Chapter 11
ELEVEN
ARAX
The forward strike camp materializes from the ash haze like a wound in the landscape—portable wards flickering against the corrupted air, temporary structures huddled within their uncertain protection. After two days of crossing contested terrain with Tanith, the sight should bring relief.
It does not.
She walks beside me as we approach the camp’s perimeter. Not behind—she stopped walking behind me on the second day, and I stopped attempting to position her there shortly after. The arrangement has tactical disadvantages.
The trade-off is acceptable.
A sentry challenge cuts through the ambient hum of protective wards.

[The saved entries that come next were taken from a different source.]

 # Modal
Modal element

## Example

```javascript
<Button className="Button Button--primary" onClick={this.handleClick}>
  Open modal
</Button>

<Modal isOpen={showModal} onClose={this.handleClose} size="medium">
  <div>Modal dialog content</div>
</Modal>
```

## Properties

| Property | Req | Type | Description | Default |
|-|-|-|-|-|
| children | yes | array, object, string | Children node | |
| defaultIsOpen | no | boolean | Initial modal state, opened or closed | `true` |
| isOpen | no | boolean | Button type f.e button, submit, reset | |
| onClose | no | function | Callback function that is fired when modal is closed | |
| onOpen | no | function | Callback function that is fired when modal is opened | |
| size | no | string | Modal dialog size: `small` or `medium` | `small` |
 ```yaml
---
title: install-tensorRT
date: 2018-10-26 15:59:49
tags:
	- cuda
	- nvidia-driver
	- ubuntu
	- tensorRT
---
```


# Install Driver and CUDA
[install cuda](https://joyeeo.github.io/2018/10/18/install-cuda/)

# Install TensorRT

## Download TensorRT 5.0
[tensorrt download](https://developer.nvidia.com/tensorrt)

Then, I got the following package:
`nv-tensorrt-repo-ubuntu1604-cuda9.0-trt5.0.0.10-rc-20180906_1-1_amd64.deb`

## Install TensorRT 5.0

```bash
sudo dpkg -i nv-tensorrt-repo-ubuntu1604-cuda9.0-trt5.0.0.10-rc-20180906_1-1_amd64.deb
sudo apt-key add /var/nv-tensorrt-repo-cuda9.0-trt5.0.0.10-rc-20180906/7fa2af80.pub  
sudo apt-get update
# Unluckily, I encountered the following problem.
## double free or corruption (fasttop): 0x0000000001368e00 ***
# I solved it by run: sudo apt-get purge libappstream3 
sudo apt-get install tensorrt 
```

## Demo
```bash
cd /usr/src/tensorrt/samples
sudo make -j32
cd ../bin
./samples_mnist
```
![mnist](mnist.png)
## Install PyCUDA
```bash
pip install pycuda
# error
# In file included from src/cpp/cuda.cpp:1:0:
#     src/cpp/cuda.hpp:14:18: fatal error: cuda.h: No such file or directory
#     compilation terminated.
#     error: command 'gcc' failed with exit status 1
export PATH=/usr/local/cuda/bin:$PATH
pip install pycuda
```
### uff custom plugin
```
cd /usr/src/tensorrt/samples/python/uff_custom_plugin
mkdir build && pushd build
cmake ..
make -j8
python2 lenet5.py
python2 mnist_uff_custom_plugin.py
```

I respond with appropriate countersigns, and we’re admitted through the outer barrier into the camp’s interior.
The transition from corrupted territory to warded space produces an immediate shift in magical pressure—the Reach’s constant hunger receding to a background murmur rather than an active assault.
She catches me watching and raises one eyebrow.
“Something on my face?”
“Ash.”
“There’s ash on everyone’s face out here.”
“Yes.”
She doesn’t push. We’ve developed a communication style over the past days—short exchanges, minimal elaboration, comfortable silence filling the spaces between words. It suits us both.
The camp sprawls across what was once a crossroads, four paths converging on a central plaza now dominated by map tables and strategic planning equipment.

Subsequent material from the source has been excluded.